Dataset records:
+ + + +

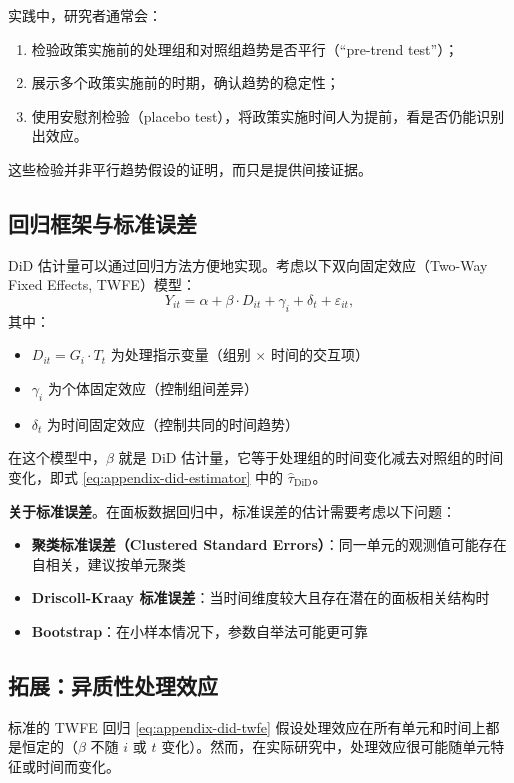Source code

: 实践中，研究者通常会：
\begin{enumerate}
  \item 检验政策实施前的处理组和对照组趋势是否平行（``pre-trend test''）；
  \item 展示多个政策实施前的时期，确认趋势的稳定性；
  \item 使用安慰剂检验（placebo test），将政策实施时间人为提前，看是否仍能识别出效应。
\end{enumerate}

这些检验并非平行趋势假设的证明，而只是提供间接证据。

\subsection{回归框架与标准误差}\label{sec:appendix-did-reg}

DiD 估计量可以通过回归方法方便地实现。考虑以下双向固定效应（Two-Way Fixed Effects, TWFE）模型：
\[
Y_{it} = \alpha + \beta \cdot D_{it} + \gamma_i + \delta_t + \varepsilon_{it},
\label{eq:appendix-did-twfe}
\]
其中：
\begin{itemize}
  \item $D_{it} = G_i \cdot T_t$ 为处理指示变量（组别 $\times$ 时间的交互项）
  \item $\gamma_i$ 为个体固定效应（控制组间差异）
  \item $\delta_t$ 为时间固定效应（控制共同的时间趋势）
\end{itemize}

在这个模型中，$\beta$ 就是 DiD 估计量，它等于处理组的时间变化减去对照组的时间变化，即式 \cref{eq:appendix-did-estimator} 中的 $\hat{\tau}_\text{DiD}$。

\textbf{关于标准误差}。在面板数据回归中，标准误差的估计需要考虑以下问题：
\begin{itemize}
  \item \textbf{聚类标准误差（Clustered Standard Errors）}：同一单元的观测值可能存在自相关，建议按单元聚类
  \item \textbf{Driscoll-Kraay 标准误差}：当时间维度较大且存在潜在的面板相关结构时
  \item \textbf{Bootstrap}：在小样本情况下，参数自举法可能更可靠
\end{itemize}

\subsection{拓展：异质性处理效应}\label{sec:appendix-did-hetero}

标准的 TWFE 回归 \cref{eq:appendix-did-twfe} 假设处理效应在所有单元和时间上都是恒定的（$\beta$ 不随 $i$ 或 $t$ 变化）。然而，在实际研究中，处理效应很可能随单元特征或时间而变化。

+ + + +

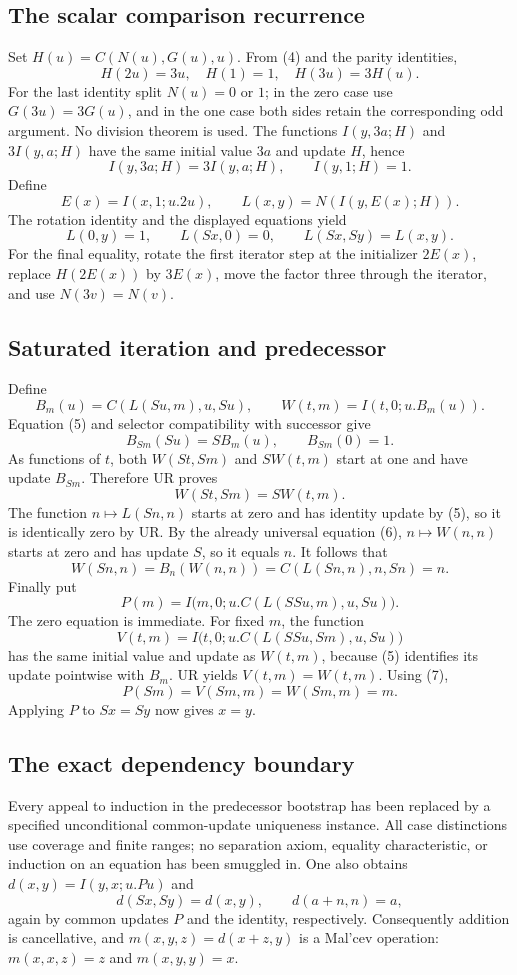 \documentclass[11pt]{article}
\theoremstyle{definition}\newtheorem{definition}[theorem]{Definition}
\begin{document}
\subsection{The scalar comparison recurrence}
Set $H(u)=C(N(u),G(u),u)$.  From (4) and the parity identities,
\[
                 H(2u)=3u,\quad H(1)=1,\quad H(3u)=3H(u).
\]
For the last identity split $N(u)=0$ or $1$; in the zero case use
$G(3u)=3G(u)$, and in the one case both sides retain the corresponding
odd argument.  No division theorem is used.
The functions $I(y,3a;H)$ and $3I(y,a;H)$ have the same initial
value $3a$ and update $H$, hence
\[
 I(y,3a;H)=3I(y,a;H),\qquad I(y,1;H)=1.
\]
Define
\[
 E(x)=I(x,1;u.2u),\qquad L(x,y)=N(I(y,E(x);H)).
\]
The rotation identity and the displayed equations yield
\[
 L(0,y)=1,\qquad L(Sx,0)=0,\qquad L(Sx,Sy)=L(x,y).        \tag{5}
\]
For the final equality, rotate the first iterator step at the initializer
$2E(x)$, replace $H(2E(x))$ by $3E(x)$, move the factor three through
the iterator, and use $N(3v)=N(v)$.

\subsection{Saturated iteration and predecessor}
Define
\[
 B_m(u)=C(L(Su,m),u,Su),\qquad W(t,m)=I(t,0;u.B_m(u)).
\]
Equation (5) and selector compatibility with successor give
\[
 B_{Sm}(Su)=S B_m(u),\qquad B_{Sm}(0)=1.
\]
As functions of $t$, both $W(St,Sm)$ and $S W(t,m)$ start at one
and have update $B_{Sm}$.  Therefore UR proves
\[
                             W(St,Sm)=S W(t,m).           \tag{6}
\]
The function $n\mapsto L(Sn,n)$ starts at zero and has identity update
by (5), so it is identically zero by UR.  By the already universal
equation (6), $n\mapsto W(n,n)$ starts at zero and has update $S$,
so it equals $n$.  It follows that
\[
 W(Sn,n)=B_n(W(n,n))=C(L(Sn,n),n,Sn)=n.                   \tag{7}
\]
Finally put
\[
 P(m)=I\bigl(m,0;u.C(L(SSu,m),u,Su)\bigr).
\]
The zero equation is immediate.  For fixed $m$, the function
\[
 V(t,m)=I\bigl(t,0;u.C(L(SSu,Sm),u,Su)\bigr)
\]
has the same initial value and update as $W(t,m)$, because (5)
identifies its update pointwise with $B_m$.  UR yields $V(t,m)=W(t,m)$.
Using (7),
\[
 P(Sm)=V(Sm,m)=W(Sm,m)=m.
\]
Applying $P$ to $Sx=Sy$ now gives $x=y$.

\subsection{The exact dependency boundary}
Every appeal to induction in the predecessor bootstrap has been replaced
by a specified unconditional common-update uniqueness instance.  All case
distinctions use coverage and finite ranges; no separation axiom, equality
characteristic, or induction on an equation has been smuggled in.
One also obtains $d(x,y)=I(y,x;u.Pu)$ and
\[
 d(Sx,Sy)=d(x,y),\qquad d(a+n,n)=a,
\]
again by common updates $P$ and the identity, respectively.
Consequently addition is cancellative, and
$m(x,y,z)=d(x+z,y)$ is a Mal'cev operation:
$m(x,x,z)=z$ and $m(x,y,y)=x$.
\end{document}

+ + + +

ABOUT THIS TASK> Show each line of the records above containing "iterator".

YOUR RESPONSE>
For the final equality, rotate the first iterator step at the initializer
the iterator, and use $N(3v)=N(v)$.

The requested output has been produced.